(Saved data entries)

#####

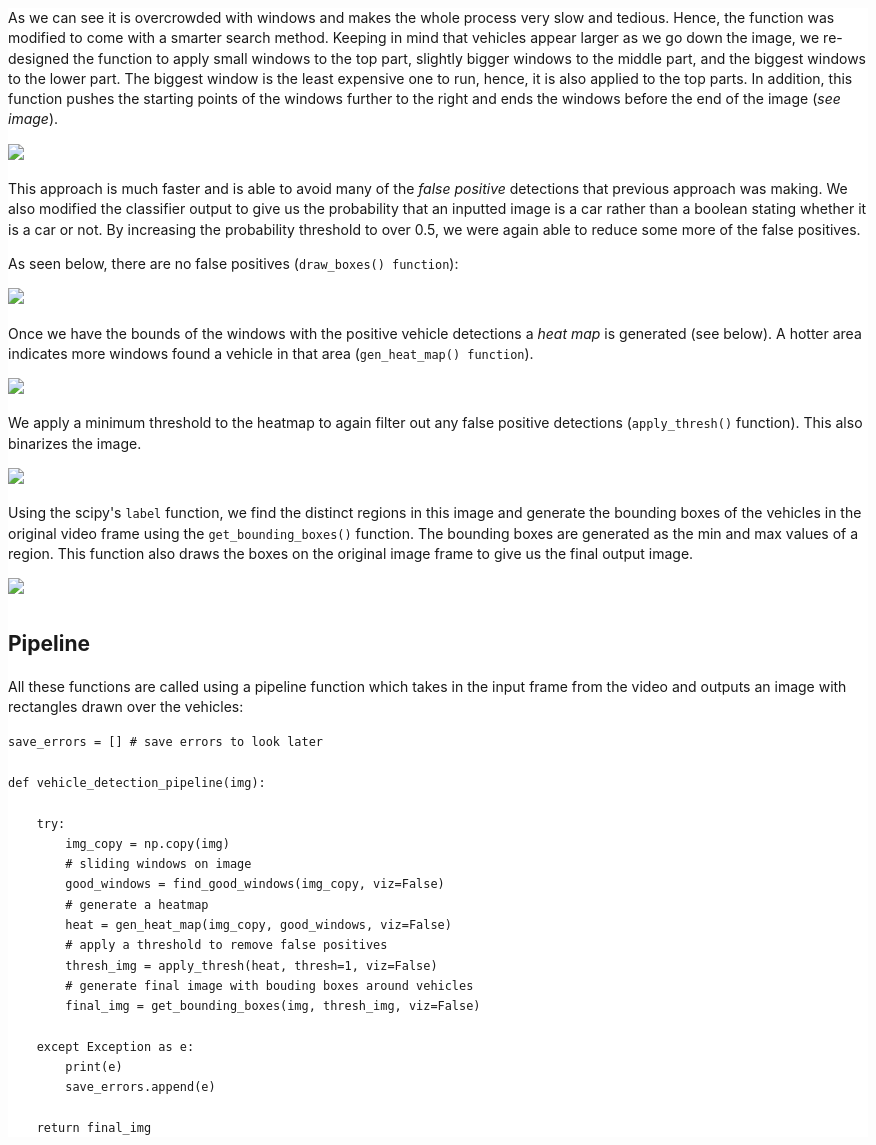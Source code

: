As we can see it is overcrowded with windows and makes the whole process very slow and tedious. Hence, the function was modified to come with a smarter search method. Keeping in mind that vehicles appear larger as we go down the image, we re-designed the function to apply small windows to the top part, slightly bigger windows to the middle part, and the biggest windows to the lower part. The biggest window is the least expensive one to run, hence, it is also applied to the top parts. In addition, this function pushes the starting points of the windows further to the right and ends the windows before the end of the image (*see image*).

![][image4]

This approach is much faster and is able to avoid many of the *false positive* detections that previous approach was making. We also modified the classifier output to give us the probability that an inputted image is a car rather than a boolean stating whether it is a car or not. By increasing the probability threshold to over 0.5, we were again able to reduce some more of the false positives.

As seen below, there are no false positives (`draw_boxes() function`):

![][image5]

Once we have the bounds of the windows with the positive vehicle detections a *heat map* is generated (see below). A hotter area indicates more windows found a vehicle in that area (`gen_heat_map() function`).

![][image6]

We apply a minimum threshold to the heatmap to again filter out any false positive detections (`apply_thresh()` function). This also binarizes the image.

![][image7]

Using the scipy's `label` function, we find the distinct regions in this image and generate the bounding boxes of the vehicles in the original video frame using the `get_bounding_boxes()` function. The bounding boxes are generated as the min and max values of a region. This function also draws the boxes on the original image frame to give us the final output image.

![][image8]

## Pipeline

All these functions are called using a pipeline function which takes in the input frame from the video and outputs an image with rectangles drawn over the vehicles:

```
save_errors = [] # save errors to look later

def vehicle_detection_pipeline(img):

    try:
        img_copy = np.copy(img)
        # sliding windows on image
        good_windows = find_good_windows(img_copy, viz=False)
        # generate a heatmap
        heat = gen_heat_map(img_copy, good_windows, viz=False)
        # apply a threshold to remove false positives
        thresh_img = apply_thresh(heat, thresh=1, viz=False)
        # generate final image with bouding boxes around vehicles
        final_img = get_bounding_boxes(img, thresh_img, viz=False)

    except Exception as e:
        print(e)
        save_errors.append(e)

    return final_img
```


[//]: # (Image References)
[image1]: ./writeup_images/hog_car.png
[image2]: ./writeup_images/hog_non_car.png
[image3]: ./writeup_images/detection_windows.png
[image4]: ./writeup_images/advanced_windows.png
[image5]: ./writeup_images/positive_boxes.png
[image6]: ./writeup_images/heat_map.png
[image7]: ./writeup_images/thresh_img.png
[image8]: ./writeup_images/final_img.png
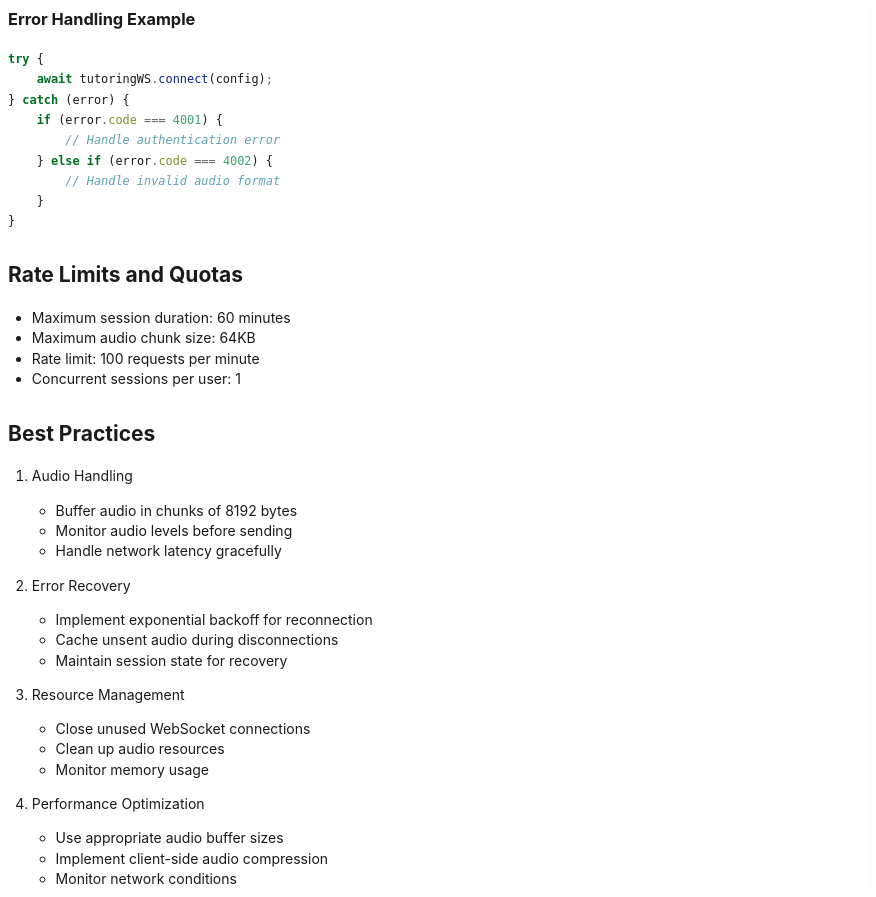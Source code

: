 ### Error Handling Example
```typescript
try {
    await tutoringWS.connect(config);
} catch (error) {
    if (error.code === 4001) {
        // Handle authentication error
    } else if (error.code === 4002) {
        // Handle invalid audio format
    }
}
```

## Rate Limits and Quotas

- Maximum session duration: 60 minutes
- Maximum audio chunk size: 64KB
- Rate limit: 100 requests per minute
- Concurrent sessions per user: 1

## Best Practices

1. Audio Handling
   - Buffer audio in chunks of 8192 bytes
   - Monitor audio levels before sending
   - Handle network latency gracefully

2. Error Recovery
   - Implement exponential backoff for reconnection
   - Cache unsent audio during disconnections
   - Maintain session state for recovery

3. Resource Management
   - Close unused WebSocket connections
   - Clean up audio resources
   - Monitor memory usage

4. Performance Optimization
   - Use appropriate audio buffer sizes
   - Implement client-side audio compression
   - Monitor network conditions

#####

• Problem statement: Copy down each line in the entries that has the word "network".

• Exercise output:
   - Handle network latency gracefully
   - Monitor network conditions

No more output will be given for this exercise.